The title of his first book was The Man Who Turned Into Himself, the autobiographical overtones of which he freely acknowledges. Something was wrong at the core. Despite the wonderfully enjoyable glimpses of a life in film, television and the theatre including exquisitely distilled vignettes of the remarkable people with whom he has worked, Laurence Harvey “who would have had sex with a porcupine if it advanced his career”, Alastair Sim, creeping about “like a lugubrious Nosferatu”, and Orson Welles, of whom he paints a uniquely human and sympathetic portrait there runs through the book a compelling thread of melancholy, of alienation, even.

Its source is very clear. The first 50 pages are a devastatingly unsparing account of his early years, above all of his sense of utter disconnection from his doggedly unimaginative, joyless and moralistic parents. “It is generally acknowledged that the fastest way to empty a room,” he says, “is to recount your childhood memories in lengthy detail. So I will try to keep this short: I hated my childhood.” He felt no human warmth from his mother and father in their grim northern industrial town. His parents had social aspirations, so when a toff came round for tea, and Ambrose’s father asked David to pass the cruet, and he didn’t know what that was, he was reproached afterwards. “Showing us up like that,” said his mother, bitterly. “I didn’t know where to look.” But he had learned a lesson: “I could see clearly . . . how preferable it was to be the distinguished visitor in life rather than his anxious and self-humbling hosts.”

He decided to undertake “a radical overhaul” of himself. He uprooted his northern accent, gave himself over to intensive exercise and fashioned himself into “some Rank Charm School product of the Forties” at exactly the time when a new wave of actors like Albert Finney and Alan Bates were boldly asserting their regional backgrounds. “Who did I think I was?” he asks.
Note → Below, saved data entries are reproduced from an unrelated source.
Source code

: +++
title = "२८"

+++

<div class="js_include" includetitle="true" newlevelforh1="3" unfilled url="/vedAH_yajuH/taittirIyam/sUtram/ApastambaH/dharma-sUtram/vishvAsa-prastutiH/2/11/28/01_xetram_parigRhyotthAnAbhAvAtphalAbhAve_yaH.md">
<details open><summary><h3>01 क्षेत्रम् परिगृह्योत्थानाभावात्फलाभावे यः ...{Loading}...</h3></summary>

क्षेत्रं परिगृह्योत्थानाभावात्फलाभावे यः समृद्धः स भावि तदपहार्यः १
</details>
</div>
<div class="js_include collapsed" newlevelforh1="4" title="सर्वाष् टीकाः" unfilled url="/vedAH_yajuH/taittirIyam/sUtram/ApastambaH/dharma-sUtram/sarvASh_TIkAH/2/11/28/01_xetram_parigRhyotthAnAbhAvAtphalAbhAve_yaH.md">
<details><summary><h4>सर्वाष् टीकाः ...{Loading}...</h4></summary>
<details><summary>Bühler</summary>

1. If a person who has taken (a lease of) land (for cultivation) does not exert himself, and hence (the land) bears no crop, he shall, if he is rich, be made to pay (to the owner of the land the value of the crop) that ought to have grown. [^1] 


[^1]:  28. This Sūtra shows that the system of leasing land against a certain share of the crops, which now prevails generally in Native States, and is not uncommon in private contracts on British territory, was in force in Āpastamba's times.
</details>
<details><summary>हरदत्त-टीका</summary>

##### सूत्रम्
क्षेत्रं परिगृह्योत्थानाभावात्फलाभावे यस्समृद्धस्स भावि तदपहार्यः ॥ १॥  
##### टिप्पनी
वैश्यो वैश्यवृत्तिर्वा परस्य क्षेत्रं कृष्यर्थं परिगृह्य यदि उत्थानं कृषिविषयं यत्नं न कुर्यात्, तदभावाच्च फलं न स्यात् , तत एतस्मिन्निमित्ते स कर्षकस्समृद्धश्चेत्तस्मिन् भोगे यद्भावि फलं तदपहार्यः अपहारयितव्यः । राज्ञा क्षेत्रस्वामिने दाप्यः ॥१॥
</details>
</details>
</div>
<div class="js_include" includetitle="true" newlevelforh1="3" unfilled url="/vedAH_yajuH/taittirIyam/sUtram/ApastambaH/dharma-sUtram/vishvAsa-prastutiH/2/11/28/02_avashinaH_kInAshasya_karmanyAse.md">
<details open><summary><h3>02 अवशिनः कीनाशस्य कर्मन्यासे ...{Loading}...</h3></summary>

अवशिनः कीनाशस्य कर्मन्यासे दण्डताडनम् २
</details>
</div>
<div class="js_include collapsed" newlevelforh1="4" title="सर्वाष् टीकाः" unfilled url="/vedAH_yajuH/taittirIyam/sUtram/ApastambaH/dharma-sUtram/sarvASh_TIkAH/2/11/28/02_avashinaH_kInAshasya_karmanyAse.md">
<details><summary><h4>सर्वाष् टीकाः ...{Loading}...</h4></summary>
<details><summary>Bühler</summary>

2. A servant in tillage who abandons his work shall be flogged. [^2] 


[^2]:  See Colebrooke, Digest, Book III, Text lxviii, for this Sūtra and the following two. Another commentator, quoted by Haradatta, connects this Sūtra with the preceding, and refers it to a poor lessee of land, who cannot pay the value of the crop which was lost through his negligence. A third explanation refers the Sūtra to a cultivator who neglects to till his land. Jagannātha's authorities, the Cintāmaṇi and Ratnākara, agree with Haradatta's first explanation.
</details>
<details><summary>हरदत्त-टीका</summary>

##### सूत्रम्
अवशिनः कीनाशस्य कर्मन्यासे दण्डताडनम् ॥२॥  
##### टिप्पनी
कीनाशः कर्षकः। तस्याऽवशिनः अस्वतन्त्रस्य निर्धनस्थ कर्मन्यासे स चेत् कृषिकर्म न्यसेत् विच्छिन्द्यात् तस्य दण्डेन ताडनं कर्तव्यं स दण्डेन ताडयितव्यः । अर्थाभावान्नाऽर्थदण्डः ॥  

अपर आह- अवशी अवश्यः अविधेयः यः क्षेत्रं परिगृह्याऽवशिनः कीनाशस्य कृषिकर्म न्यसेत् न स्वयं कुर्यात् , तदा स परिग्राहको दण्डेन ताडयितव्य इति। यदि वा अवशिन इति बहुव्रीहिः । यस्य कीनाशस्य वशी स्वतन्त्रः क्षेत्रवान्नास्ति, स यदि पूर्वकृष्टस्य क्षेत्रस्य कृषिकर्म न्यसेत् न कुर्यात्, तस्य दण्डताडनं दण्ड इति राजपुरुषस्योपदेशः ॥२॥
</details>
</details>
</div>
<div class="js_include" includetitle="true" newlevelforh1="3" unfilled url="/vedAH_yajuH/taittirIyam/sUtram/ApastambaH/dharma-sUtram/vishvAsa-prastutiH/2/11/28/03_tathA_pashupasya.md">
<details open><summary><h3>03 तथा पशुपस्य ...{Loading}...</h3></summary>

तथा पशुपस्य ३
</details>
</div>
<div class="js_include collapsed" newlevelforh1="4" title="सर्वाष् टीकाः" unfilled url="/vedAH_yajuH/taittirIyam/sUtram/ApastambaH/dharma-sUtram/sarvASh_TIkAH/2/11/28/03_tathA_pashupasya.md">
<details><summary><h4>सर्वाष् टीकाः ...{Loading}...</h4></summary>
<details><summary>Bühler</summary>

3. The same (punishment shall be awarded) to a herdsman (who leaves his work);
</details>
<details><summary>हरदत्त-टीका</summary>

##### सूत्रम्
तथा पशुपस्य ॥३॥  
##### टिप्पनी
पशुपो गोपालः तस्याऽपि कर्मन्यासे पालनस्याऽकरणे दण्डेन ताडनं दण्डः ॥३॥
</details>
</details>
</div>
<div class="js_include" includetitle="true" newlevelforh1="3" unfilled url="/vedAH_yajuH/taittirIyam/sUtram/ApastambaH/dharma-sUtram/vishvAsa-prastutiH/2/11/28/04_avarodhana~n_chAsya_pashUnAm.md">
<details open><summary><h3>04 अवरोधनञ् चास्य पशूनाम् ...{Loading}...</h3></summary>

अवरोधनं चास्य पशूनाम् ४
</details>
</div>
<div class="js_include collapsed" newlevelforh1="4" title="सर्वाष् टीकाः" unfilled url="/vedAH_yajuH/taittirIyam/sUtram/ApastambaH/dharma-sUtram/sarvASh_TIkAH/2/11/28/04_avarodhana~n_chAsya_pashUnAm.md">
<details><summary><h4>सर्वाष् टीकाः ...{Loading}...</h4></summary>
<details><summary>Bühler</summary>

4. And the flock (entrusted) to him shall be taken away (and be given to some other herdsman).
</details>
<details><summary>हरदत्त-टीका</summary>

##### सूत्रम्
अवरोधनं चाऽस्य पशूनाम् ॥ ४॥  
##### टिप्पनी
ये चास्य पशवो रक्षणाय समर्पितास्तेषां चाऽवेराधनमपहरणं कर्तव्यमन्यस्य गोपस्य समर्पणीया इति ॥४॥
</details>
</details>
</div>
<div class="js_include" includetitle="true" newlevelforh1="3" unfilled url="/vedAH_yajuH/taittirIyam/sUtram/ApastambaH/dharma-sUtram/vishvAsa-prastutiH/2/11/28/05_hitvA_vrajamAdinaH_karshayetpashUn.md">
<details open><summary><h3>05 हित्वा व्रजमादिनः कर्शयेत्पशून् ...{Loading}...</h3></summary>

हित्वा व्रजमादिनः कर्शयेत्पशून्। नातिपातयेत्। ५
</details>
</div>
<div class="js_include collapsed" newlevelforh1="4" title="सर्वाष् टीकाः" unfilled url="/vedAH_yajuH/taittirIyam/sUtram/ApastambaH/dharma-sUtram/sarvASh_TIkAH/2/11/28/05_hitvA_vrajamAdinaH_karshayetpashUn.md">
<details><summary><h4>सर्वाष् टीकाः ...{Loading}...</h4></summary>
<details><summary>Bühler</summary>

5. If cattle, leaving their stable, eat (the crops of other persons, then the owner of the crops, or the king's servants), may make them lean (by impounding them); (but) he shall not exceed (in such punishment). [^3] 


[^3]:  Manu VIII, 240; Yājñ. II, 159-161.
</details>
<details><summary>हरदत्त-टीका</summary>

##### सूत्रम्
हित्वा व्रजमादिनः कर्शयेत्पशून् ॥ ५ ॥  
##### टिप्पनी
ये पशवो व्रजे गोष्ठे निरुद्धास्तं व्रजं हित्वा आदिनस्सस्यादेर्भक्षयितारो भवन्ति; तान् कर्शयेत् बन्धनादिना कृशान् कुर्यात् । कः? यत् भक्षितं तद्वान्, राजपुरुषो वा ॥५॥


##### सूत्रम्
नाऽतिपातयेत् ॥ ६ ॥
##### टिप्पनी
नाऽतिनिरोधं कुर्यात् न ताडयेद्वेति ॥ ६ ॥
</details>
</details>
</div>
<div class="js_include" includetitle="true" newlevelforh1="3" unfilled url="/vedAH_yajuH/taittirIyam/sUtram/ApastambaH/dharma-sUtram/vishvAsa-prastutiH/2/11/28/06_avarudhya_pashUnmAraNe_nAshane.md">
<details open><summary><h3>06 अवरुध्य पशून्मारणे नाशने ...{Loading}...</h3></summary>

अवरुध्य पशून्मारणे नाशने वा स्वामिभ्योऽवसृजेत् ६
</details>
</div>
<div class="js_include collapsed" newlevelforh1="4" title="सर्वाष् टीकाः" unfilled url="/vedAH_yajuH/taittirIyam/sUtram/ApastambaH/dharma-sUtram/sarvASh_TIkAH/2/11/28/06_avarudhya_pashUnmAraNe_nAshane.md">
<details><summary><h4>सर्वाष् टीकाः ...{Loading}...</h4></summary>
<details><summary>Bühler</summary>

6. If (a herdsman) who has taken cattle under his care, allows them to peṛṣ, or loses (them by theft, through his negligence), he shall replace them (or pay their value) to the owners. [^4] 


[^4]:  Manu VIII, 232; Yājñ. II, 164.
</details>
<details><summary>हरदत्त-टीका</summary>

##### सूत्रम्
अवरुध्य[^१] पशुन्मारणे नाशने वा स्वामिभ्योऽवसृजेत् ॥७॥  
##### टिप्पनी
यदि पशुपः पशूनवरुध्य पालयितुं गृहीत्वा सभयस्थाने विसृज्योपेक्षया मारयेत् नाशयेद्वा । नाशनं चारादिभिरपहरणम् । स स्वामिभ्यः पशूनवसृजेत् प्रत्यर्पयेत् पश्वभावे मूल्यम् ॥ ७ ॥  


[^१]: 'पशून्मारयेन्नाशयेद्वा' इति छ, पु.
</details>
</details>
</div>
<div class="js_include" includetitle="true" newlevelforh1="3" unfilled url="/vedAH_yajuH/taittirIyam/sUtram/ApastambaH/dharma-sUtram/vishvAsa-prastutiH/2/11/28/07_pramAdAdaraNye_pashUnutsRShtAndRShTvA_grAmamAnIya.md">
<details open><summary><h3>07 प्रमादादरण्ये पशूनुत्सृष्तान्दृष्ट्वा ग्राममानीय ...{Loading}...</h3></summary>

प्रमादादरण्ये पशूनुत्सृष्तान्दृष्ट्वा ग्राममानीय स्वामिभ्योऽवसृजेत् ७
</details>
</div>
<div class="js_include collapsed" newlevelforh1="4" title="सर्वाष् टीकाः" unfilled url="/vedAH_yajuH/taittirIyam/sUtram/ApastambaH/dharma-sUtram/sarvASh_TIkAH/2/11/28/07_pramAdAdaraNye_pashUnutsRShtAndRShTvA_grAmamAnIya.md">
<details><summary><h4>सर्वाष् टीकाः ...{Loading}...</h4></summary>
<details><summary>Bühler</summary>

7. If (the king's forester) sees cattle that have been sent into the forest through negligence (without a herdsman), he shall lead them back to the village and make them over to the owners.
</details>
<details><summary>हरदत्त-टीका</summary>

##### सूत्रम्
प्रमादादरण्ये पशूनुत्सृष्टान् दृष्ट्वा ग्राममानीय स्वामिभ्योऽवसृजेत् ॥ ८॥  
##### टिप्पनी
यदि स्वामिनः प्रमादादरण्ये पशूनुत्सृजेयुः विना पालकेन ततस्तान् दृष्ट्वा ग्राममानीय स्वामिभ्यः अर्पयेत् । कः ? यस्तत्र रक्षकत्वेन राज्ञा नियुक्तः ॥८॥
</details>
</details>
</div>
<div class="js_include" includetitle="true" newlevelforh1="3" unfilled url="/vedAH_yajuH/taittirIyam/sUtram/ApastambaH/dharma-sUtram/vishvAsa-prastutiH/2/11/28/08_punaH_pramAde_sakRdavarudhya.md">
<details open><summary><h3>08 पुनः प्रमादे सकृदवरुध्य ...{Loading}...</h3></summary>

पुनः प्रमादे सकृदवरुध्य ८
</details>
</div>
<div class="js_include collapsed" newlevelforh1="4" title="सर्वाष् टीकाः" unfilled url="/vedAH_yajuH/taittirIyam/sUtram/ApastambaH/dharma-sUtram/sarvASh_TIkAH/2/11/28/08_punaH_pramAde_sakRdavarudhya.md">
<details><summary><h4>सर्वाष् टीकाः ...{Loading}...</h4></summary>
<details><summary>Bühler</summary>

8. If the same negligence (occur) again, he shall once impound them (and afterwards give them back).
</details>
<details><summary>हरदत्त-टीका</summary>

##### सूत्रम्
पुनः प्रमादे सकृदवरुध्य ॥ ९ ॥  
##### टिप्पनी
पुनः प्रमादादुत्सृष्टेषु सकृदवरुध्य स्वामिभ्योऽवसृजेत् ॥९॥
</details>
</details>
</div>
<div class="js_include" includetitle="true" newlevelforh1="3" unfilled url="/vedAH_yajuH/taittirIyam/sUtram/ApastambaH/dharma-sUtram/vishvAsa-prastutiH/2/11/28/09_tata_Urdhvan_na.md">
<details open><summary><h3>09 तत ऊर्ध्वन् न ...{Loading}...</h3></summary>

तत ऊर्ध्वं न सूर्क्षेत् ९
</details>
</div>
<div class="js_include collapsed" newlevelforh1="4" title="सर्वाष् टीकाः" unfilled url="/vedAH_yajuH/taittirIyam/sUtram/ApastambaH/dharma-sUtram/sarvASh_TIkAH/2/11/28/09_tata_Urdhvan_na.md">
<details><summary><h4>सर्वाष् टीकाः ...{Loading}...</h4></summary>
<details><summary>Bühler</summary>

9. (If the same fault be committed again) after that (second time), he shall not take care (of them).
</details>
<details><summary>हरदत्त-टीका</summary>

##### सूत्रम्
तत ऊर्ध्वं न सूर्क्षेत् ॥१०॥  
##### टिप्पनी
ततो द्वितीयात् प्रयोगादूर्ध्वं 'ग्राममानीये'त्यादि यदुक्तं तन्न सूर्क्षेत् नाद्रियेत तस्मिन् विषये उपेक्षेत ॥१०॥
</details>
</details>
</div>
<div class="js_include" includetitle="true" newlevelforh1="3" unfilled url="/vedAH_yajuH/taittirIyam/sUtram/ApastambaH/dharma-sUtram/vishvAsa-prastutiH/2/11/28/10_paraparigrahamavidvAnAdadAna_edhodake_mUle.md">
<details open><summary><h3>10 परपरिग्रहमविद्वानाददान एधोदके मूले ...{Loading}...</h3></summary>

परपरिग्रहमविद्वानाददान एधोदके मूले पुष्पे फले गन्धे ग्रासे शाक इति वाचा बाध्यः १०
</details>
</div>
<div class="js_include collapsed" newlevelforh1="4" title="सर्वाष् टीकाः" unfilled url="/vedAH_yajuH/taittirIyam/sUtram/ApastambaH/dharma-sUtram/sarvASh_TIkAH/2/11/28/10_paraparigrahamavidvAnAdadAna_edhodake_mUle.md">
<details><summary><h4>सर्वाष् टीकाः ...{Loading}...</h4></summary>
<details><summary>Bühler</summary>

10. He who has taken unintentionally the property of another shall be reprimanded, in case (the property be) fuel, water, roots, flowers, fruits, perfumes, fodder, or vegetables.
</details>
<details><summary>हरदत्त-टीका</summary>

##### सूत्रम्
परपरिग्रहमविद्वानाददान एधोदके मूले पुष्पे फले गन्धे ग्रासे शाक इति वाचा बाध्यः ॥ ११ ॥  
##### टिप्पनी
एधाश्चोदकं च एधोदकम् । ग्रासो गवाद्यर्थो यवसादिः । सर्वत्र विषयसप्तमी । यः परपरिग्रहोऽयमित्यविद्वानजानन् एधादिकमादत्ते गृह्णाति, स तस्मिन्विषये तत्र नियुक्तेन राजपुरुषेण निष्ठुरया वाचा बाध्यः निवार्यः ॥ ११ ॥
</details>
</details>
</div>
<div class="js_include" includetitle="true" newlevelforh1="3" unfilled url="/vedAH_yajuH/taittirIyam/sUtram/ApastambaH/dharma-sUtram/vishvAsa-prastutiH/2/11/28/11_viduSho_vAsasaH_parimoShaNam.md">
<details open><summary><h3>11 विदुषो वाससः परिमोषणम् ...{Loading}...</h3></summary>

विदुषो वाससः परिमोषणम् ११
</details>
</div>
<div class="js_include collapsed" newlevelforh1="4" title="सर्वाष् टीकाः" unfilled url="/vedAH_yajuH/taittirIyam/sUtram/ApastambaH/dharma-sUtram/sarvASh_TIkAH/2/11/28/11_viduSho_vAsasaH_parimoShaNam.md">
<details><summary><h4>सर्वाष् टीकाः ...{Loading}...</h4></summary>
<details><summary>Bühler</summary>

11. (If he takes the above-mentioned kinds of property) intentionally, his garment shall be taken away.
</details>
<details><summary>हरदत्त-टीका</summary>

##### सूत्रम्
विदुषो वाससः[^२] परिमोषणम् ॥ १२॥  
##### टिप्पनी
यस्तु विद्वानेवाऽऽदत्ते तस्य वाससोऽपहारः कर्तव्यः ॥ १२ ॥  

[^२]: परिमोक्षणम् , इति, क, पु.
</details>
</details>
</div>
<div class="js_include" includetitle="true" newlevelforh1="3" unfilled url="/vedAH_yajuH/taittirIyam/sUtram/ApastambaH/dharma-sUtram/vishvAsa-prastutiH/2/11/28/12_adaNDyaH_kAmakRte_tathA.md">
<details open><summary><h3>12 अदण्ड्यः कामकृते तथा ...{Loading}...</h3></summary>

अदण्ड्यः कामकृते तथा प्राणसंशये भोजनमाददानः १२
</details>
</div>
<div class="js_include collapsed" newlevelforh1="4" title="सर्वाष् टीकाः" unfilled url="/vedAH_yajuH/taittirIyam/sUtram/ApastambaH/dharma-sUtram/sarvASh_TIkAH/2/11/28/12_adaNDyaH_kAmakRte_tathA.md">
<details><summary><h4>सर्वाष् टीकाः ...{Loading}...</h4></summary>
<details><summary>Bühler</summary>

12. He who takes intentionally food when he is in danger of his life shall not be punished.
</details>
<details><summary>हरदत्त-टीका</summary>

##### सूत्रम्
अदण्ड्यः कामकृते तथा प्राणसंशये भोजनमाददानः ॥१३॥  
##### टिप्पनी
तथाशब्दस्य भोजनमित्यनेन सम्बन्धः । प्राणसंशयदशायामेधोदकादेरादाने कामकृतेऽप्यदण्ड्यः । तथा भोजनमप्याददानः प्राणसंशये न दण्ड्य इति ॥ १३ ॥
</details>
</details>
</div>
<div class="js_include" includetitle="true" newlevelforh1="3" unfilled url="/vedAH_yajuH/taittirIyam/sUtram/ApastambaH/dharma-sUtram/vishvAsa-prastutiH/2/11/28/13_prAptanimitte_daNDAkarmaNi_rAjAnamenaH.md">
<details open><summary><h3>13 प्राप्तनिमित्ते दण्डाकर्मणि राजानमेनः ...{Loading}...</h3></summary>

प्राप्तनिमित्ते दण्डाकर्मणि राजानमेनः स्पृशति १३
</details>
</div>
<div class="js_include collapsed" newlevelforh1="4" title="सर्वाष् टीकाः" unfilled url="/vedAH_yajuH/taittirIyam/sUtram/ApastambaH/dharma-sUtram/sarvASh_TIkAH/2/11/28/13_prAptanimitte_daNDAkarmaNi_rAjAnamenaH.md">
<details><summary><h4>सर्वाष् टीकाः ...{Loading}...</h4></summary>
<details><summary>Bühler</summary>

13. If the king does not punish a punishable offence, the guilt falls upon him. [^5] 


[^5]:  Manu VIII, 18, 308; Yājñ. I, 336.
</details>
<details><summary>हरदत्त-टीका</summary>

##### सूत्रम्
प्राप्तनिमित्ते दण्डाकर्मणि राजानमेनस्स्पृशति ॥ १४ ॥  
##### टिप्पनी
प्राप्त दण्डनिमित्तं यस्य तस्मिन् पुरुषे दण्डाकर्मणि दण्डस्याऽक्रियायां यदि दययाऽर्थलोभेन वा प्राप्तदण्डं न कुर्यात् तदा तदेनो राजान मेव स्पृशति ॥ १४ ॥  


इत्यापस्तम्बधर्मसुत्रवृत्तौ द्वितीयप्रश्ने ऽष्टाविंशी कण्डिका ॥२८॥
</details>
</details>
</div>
His answer is devastating: “I think I wanted to be the opposite of who I was afraid I was.”

The possibility that he might somehow find a voice of his own was unexpectedly presented to him when his schoolteacher at the grammar school to which he had won a scholarship commented on a short story he had written, casually remarking “you could be a writer” … “as though idly speculating on nothing more important than whether it may or may not rain later on”.

This admirable man put the young Ambrose through his paces, and opened him up to a world of ideas. At Oxford he studied law as little as he could and plunged into theatre. And sex. Bringing his girlfriend home and sharing a bed with her brought a horrified reaction from his parents; his mother later made a remark of such savage moralism that it put her forever beyond the pale for him. “The decoupling from my parents was now complete … never again would I regard them as people with whom I could share any kind of understanding or anything approaching friendship.” The shocking unnegotiability of this passage is characteristic of the precision and force of Ambrose’s prose. By the end of the book, he has achieved closure of sorts: his mother is deep in Alzheimer’s but his father offers him a grudging compliment: “You’ve done well.” It’s not much, but he has at least turned into himself.